Opening bleary eyes at 5:30am in a hospital ward bed to see the smiling face of a PPE-clad nurse wanting to thrust swabs into your nose and throat for a COVID test is an interesting start to the day! This test marked the start to each long, visitor-free, in-patient day that would eventually end around 10p.m. at night.

Patients were not allowed visitors until their stay surpassed five days. After that, one person could visit for one hour, but only once in every subsequent five-day period. No one grumbled. Instead, the Badger and fellow patients used video calls from personal smartphones or tablets to maintain contact with loved ones. The absence of visitors meant we experienced and observed ward operations performed without distractions, and we habitually shared our remarkably consistent primary observations during the quiet troughs that speckle an in-patient’s day.

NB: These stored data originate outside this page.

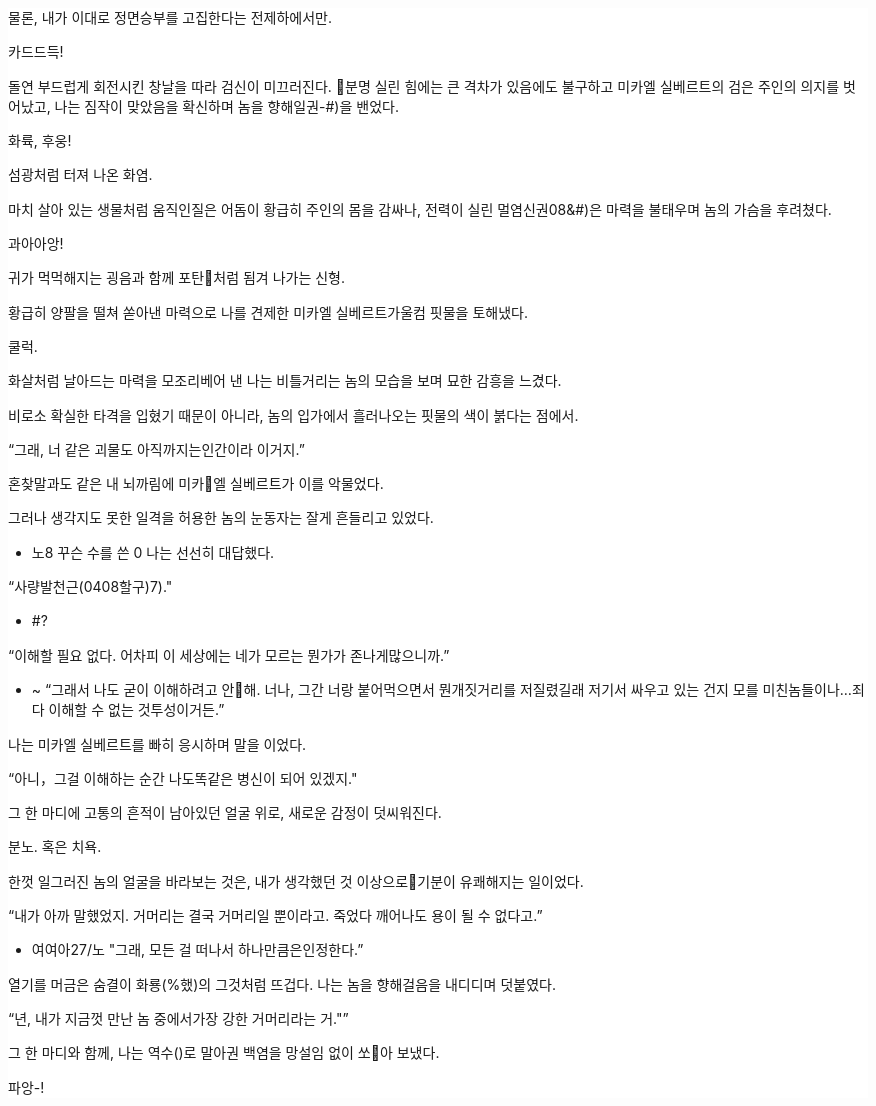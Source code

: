 물론, 내가 이대로 정면승부를 고집한다는 전제하에서만.

카드드득!

돌연 부드럽게 회전시킨 창날을 따라 검신이 미끄러진다.
분명 실린 힘에는 큰 격차가 있음에도 불구하고 미카엘 실베르트의 검은 주인의 의지를 벗어났고, 나는 짐작이 맞았음을 확신하며 놈을 향해일권-\#)을 밴었다.

화륙, 후웅!

섬광처럼 터져 나온 화염.

마치 살아 있는 생물처럼 움직인질은 어돔이 황급히 주인의 몸을 감싸나, 전력이 실린 멀염신권08&#)은 마력을 불태우며 놈의 가슴을 후려쳤다.

과아아앙!

귀가 먹먹해지는 굉음과 함께 포탄처럼 됨겨 나가는 신형.

황급히 양팔을 떨쳐 쏟아낸 마력으로 나를 견제한 미카엘 실베르트가울컴 핏물을 토해냈다.

쿨럭.

화살처럼 날아드는 마력을 모조리베어 낸 나는 비틀거리는 놈의 모습을 보며 묘한 감흥을 느겼다.

비로소 확실한 타격을 입혔기 때문이 아니라, 놈의 입가에서 흘러나오는 핏물의 색이 붉다는 점에서.

“그래, 너 같은 괴물도 아직까지는인간이라 이거지.”

혼찾말과도 같은 내 뇌까림에 미카엘 실베르트가 이를 악물었다.

그러나 생각지도 못한 일격을 허용한 놈의 눈동자는 잘게 흔들리고 있었다.

- 노8 꾸슨 수를 쓴 0
나는 선선히 대답했다.

“사량발천근(0408할구)7)."

- #?

“이해할 필요 없다. 어차피 이 세상에는 네가 모르는 뭔가가 존나게많으니까.”

- ~
“그래서 나도 굳이 이해하려고 안해. 너나, 그간 너랑 붙어먹으면서 뭔개짓거리를 저질렸길래 저기서 싸우고 있는 건지 모를 미친놈들이나…죄다 이해할 수 없는 것투성이거든.”

나는 미카엘 실베르트를 빠히 응시하며 말을 이었다.

“아니，그걸 이해하는 순간 나도똑같은 병신이 되어 있겠지."

그 한 마디에 고통의 흔적이 남아있던 얼굴 위로, 새로운 감정이 덧씨워진다.

분노. 혹은 치욕.

한껏 일그러진 놈의 얼굴을 바라보는 것은, 내가 생각했던 것 이상으로기분이 유쾌해지는 일이었다.

“내가 아까 말했었지. 거머리는 결국 거머리일 뿐이라고. 죽었다 깨어나도 용이 될 수 없다고.”

- 여여아27/노
"그래, 모든 걸 떠나서 하나만큼은인정한다.”

열기를 머금은 숨결이 화룡(%했)의 그것처럼 뜨겁다. 나는 놈을 향해걸음을 내디디며 덧붙였다.

“년, 내가 지금껏 만난 놈 중에서가장 강한 거머리라는 거."”

그 한 마디와 함께, 나는 역수()로 말아권 백염을 망설임 없이 쏘아 보냈다.

파앙-!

Firstly, there was unanimous respect for doctors, nurses, and the ward staff who kept things shipshape (many of whom work 11 hour shifts with just a 30-minute unpaid break). Secondly, we observed that although the NHS is slowly transforming to the digital world, there’s still too much paper-based activity constraining efficiency. One nurse commented, ‘If someone borrows your drugs form before I get to you, it’ll take me half an hour to track it down’. Thirdly, we observed that nothing happens unless a busy doctor says so and signs a piece of paper, which they rarely do promptly. Telling a patient in the morning they’re being discharged, and then telling them in the evening that the doctor’s been busy and has gone home without signing the discharge paper is incredibly annoying and systemically inefficient!

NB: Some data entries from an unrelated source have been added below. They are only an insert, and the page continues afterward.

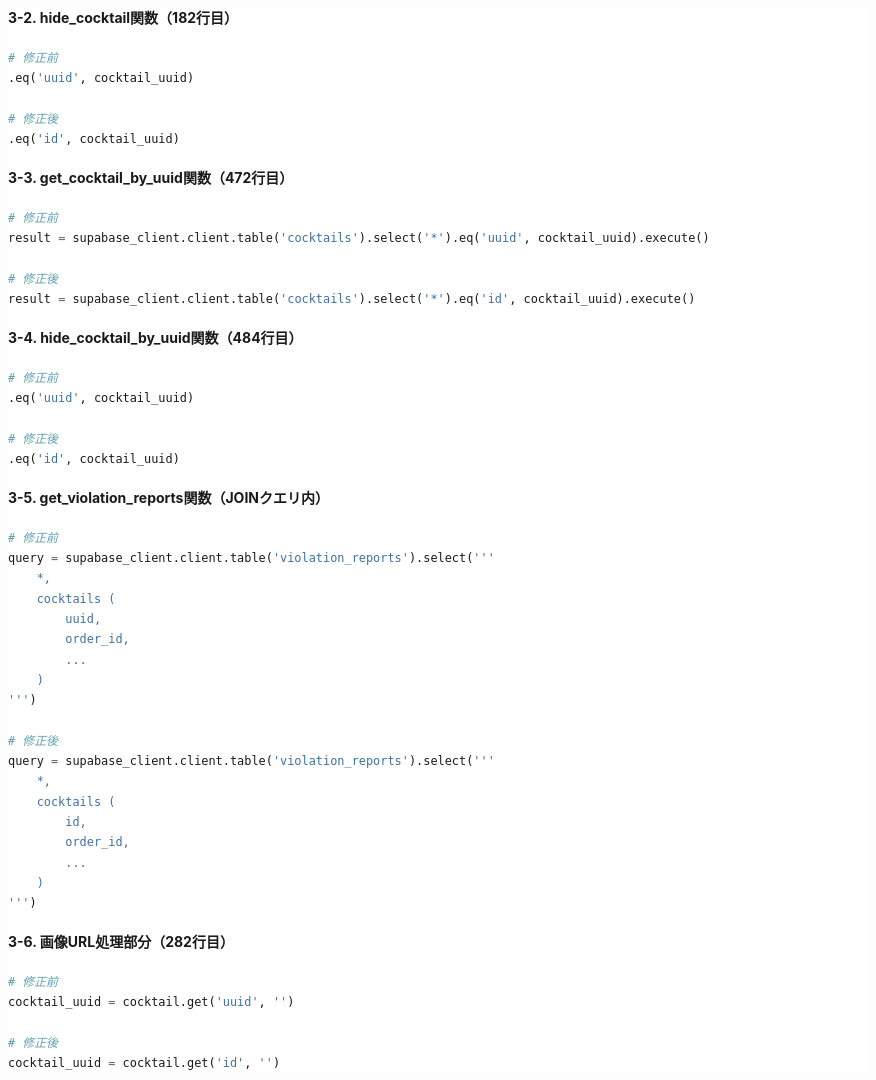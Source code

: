 #### 3-2. hide_cocktail関数（182行目）
```python
# 修正前
.eq('uuid', cocktail_uuid)

# 修正後
.eq('id', cocktail_uuid)
```

#### 3-3. get_cocktail_by_uuid関数（472行目）
```python
# 修正前
result = supabase_client.client.table('cocktails').select('*').eq('uuid', cocktail_uuid).execute()

# 修正後
result = supabase_client.client.table('cocktails').select('*').eq('id', cocktail_uuid).execute()
```

#### 3-4. hide_cocktail_by_uuid関数（484行目）
```python
# 修正前
.eq('uuid', cocktail_uuid)

# 修正後
.eq('id', cocktail_uuid)
```

#### 3-5. get_violation_reports関数（JOINクエリ内）
```python
# 修正前
query = supabase_client.client.table('violation_reports').select('''
    *,
    cocktails (
        uuid,
        order_id,
        ...
    )
''')

# 修正後
query = supabase_client.client.table('violation_reports').select('''
    *,
    cocktails (
        id,
        order_id,
        ...
    )
''')
```

#### 3-6. 画像URL処理部分（282行目）
```python
# 修正前
cocktail_uuid = cocktail.get('uuid', '')

# 修正後
cocktail_uuid = cocktail.get('id', '')
```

There was also a consistent view that debates about NHS funding, a staple for media reporting, are red herrings because there’s much the NHS can improve itself that needs will rather than money. Its own Long Term Plan shows that it knows it must transform from a way of delivering health services that’s still locked into a model largely created when it was founded in 1948. It just needs to progress faster.

Finally, like most transformations, we observed that it’s the people and working practice issues of change rather than technology that is the biggest challenge. Transforming the NHS, the biggest employer in Europe and the world’s largest employer of highly skilled professionals with a headcount of 1.35 million, over half of which are professionally qualified clinical staff, is undoubtedly a massive task. It’s akin to reengineering a giant A380 plane full of passengers while it’s in flight, but it has to be done for the service to be sustainable. Even with its observable flaws, inefficiencies, and transformational strains, we all felt safe, in expert hands, and hugely proud that our country has the National Health Service as part of the bedrock of life across the population.